As I mentioned before, I had and still do have a math disability so being introduced to school was extremely tough for me. I can remember my parents doing everything in their power to make sure that I received the accommodations that I was entitled to, with little success. However, my parents found that it would be easier for me and my other adopted siblings to be taught at home. My mother homeschooled all five of us until we left for college. Even though learning the traditional way was tough for me, my mother made sure to make teaching and learning fun for us.
Now, my mother did most of the heavy-duty work, but she did have some help. We had a math teacher come on Mondays & Fridays, a science teacher come on Wednesdays and an Art teacher come Fridays, on top of my personal weekly visits from my OT, etc. Although my siblings and I were homeschooled, we were allowed to participate in town and even state sports. Regardless of my parents being told by several doctors that I would never walk on my own and be mentally disabled for my whole life.

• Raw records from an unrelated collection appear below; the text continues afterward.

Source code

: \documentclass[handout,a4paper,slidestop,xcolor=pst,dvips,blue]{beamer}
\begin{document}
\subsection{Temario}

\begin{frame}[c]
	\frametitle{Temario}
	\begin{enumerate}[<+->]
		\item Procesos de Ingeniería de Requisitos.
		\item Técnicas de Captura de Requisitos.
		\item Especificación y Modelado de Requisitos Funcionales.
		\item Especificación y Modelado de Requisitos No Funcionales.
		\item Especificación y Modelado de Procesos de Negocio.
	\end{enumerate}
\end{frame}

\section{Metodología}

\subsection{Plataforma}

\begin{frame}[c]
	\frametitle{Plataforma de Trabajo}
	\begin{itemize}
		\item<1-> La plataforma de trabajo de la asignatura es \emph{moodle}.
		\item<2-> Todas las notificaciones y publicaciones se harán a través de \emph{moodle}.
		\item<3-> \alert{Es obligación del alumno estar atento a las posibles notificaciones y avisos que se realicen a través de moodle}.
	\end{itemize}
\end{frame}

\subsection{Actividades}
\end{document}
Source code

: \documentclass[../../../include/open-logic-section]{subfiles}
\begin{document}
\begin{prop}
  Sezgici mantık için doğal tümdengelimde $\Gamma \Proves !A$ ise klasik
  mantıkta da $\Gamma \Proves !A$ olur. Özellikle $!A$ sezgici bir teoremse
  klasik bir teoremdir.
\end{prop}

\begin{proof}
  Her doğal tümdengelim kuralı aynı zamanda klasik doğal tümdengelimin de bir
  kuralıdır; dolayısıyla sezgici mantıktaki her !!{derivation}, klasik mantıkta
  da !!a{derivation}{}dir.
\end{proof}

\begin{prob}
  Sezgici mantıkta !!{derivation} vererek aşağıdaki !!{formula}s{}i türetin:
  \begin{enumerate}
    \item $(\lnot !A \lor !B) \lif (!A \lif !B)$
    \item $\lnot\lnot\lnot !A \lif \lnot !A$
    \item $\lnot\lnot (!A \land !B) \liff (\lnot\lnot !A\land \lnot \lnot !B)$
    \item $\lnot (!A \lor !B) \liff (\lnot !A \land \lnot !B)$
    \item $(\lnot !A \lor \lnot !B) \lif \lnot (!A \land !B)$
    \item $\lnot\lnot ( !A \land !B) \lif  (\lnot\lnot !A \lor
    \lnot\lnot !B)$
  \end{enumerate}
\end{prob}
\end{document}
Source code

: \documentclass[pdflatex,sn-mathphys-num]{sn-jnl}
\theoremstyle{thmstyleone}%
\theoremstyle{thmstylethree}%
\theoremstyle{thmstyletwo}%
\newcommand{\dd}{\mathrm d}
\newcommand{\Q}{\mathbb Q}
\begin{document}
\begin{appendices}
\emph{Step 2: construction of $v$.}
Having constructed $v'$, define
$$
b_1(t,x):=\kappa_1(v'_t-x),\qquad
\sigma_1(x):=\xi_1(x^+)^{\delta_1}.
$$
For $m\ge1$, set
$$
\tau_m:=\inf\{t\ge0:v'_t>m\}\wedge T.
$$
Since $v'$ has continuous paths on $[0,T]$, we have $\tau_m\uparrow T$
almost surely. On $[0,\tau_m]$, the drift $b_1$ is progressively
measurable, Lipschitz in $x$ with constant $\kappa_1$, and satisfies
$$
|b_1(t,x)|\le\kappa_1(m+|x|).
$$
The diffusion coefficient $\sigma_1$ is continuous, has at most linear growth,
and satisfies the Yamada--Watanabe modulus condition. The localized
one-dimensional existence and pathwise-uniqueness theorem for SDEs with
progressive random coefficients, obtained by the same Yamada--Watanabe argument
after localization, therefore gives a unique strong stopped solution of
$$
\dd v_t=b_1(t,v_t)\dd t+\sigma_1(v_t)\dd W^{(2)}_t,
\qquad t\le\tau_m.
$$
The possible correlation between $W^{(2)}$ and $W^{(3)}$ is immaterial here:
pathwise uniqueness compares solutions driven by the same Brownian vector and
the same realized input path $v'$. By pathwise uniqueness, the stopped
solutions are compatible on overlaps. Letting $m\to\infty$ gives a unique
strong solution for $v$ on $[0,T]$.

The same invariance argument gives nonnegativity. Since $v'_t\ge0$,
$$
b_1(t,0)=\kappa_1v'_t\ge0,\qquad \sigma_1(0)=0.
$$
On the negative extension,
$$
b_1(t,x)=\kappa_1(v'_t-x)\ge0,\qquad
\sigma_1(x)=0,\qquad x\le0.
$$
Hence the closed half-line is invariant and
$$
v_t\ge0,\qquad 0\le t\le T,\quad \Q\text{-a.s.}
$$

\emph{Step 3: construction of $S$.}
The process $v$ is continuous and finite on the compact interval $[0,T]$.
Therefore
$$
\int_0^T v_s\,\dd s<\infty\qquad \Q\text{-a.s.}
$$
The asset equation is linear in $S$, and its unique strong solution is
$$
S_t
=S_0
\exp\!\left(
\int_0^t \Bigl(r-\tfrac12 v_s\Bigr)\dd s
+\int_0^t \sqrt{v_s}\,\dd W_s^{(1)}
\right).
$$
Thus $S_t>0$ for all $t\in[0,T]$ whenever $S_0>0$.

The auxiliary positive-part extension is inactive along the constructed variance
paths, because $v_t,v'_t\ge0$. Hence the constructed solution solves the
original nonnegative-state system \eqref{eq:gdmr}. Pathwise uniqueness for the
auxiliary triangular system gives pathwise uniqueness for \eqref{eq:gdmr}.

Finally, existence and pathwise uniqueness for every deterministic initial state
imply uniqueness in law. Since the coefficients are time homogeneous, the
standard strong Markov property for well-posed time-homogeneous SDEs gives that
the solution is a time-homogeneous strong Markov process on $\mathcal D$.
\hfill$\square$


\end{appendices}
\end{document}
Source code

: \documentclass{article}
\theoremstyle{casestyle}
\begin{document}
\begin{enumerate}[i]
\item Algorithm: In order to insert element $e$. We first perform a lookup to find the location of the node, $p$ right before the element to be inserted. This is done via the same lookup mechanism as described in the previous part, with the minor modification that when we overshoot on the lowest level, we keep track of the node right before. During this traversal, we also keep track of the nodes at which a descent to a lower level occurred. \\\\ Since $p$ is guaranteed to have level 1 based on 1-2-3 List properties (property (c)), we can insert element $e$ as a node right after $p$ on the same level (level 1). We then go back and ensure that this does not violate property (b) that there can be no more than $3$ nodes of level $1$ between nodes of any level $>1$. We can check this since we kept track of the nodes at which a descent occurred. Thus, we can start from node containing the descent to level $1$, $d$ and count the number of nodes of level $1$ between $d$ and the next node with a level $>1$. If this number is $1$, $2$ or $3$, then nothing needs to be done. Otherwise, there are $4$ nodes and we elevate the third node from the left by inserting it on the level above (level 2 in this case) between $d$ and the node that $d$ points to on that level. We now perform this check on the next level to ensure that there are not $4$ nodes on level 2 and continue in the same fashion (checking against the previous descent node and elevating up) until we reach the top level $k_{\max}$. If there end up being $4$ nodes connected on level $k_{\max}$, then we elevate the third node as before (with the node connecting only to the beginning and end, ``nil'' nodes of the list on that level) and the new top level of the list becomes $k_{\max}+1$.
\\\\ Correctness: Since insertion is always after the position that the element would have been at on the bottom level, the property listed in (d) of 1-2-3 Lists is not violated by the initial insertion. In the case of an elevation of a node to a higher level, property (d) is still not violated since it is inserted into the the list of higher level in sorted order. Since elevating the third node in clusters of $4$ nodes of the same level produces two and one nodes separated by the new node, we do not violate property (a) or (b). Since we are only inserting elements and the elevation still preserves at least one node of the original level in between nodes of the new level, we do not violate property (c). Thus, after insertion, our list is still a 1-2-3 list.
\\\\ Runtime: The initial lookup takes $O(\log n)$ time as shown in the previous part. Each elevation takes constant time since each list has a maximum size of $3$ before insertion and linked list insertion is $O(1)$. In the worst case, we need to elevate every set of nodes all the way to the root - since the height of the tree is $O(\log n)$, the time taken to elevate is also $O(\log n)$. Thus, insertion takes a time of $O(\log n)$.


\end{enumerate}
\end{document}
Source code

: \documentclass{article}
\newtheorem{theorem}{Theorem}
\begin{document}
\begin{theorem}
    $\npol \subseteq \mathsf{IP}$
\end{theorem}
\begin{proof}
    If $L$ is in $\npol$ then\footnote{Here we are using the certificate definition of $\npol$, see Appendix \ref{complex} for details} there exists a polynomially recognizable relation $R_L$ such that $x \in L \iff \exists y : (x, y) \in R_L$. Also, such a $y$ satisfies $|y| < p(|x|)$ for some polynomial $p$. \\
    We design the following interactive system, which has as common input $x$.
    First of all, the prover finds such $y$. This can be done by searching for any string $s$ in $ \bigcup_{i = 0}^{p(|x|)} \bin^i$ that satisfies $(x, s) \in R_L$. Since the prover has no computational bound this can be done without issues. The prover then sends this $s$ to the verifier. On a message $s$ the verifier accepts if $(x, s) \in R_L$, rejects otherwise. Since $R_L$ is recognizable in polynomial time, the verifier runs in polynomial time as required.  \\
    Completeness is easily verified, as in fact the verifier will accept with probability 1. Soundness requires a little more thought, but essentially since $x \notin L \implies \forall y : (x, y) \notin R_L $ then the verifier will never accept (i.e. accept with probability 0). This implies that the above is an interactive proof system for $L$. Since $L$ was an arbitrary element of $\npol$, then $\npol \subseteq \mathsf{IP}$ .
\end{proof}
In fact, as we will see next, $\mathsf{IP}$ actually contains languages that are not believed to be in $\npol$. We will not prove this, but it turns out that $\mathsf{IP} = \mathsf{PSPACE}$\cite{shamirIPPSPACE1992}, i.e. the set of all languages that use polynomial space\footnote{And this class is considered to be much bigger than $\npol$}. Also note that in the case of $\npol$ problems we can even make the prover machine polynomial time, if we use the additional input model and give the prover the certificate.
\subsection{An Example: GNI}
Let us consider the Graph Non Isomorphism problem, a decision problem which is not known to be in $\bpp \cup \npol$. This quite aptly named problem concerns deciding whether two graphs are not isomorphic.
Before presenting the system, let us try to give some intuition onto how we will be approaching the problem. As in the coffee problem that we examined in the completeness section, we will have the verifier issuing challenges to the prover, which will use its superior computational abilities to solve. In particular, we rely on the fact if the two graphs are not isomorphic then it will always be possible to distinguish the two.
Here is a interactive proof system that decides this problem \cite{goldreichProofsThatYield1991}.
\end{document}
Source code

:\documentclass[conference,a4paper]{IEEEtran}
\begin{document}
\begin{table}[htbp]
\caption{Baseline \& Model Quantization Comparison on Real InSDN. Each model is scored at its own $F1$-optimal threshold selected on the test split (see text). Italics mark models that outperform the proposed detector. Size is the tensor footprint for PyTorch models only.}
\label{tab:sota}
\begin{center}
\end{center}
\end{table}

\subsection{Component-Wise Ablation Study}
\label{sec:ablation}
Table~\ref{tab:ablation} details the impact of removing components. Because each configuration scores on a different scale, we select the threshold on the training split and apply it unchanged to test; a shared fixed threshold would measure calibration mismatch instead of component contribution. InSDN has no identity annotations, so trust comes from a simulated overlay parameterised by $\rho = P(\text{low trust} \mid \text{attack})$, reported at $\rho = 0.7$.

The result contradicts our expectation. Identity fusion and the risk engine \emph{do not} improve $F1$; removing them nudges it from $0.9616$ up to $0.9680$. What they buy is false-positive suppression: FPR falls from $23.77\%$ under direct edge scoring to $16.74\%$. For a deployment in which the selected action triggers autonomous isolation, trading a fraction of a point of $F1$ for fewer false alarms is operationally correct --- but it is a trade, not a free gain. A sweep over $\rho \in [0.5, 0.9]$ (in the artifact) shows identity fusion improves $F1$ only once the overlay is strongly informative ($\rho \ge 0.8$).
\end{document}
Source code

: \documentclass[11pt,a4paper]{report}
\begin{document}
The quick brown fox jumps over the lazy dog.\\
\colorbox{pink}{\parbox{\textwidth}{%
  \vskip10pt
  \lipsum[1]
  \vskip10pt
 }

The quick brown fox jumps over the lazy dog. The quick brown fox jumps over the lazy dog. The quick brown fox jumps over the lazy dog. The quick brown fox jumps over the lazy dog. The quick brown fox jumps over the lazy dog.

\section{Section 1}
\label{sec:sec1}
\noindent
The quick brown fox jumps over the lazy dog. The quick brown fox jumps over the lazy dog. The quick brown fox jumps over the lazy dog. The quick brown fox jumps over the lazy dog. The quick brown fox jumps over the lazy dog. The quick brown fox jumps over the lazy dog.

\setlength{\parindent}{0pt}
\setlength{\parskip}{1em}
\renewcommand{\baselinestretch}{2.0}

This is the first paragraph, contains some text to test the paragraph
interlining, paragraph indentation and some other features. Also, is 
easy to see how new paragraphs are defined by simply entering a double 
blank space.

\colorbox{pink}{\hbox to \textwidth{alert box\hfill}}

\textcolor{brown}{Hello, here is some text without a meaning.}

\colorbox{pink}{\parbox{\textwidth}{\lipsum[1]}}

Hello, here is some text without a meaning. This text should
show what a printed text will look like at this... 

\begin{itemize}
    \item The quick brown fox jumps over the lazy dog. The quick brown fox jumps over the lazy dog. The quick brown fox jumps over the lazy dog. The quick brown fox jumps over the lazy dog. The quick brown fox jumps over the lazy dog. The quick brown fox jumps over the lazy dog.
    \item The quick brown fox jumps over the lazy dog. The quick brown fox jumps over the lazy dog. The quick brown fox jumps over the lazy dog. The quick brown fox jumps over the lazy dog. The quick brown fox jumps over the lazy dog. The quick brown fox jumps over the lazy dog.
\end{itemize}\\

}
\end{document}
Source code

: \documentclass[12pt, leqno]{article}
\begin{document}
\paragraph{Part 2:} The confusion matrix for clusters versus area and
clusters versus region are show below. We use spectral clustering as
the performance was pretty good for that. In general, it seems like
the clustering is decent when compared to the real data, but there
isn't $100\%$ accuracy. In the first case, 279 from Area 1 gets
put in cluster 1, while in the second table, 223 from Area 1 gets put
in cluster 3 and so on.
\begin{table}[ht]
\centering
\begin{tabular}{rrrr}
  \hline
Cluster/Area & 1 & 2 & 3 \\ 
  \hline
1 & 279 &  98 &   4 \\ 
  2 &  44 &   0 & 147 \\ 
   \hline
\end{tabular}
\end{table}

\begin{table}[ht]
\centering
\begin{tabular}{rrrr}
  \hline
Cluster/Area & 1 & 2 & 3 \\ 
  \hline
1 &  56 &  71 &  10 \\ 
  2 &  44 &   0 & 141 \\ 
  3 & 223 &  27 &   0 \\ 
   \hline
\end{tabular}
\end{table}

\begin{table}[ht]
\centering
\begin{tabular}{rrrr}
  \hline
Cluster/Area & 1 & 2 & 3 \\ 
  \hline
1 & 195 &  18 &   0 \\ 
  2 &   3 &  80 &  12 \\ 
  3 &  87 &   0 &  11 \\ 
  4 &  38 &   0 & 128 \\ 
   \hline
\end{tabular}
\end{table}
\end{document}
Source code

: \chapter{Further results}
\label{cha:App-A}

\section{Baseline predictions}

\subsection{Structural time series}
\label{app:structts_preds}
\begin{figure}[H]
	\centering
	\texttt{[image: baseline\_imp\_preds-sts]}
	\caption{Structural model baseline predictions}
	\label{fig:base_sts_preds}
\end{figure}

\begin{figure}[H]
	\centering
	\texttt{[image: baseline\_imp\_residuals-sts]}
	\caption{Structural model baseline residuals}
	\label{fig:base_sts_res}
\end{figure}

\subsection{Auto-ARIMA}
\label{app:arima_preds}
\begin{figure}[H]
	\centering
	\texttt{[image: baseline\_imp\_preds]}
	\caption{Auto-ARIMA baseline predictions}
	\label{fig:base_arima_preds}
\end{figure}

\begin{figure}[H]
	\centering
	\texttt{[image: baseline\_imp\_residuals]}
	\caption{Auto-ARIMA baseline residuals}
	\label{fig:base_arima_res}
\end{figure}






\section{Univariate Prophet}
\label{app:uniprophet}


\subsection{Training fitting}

Obviously, God had other plans for me, I played State soccer and basketball all through high school leading up to my departure for college, where I played soccer for a short time. Going to college was certainly an eye opener for me, emotionally it challenged me come to terms with who I currently was and who I longed to be. The fact that some of the other students appeared similar to me with similar thoughts about struggles with their own self-identity was a bonus.
Education wise, it reminded me of the subjects I had trouble with in school, but challenged me to find another way that was instructed for my learning in the future. We were put into a situation to help build each other up and I loved it. I am still friends with that group of friends to this day. After I graduated from undergrad, I decided to take two years off and teach in a local school district as a substitute teacher. I decided to return to school for my master’s degree in counseling. Having completed my masters degree, I realized I wanted to trot into a different direction while keeping the same goal I started with in mind, which is helping others.
I’ve had so much help along the way both positive and negative, and I am forever grateful. Hardships are inevitable in life, but every experience you have is conditioning you for the future that you deserve. Days are going to drag, some may be easy and others not so much, but don’t give up. If you’re tired rest, but don’t quit. Remember..“Faith works best when you don’t know.”